──────── RECORDS PROVIDED ────────
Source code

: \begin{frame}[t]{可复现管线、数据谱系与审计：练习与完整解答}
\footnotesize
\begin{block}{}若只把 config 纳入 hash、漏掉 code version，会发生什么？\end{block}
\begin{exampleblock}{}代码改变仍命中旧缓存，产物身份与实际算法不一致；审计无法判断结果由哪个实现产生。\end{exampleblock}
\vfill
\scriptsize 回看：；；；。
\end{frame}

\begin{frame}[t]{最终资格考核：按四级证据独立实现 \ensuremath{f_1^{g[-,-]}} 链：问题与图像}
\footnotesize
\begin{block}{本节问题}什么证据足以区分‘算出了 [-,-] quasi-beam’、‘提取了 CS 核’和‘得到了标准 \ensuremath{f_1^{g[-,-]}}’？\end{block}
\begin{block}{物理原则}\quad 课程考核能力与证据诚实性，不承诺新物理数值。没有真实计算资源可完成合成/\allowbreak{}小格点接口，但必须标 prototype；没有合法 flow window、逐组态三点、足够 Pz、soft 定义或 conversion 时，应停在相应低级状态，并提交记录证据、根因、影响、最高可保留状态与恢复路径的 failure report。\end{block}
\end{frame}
────────
:: ASSIGNMENT ::
Lines above that have "begin": copy each of them.

:: SOLUTION TO THIS PROBLEM ::
: \begin{frame}[t]{可复现管线、数据谱系与审计：练习与完整解答}
\begin{block}{}若只把 config 纳入 hash、漏掉 code version，会发生什么？\end{block}
\begin{exampleblock}{}代码改变仍命中旧缓存，产物身份与实际算法不一致；审计无法判断结果由哪个实现产生。\end{exampleblock}
\begin{frame}[t]{最终资格考核：按四级证据独立实现 \ensuremath{f_1^{g[-,-]}} 链：问题与图像}
\begin{block}{本节问题}什么证据足以区分‘算出了 [-,-] quasi-beam’、‘提取了 CS 核’和‘得到了标准 \ensuremath{f_1^{g[-,-]}}’？\end{block}
\begin{block}{物理原则}\quad 课程考核能力与证据诚实性，不承诺新物理数值。没有真实计算资源可完成合成/\allowbreak{}小格点接口，但必须标 prototype；没有合法 flow window、逐组态三点、足够 Pz、soft 定义或 conversion 时，应停在相应低级状态，并提交记录证据、根因、影响、最高可保留状态与恢复路径的 failure report。\end{block}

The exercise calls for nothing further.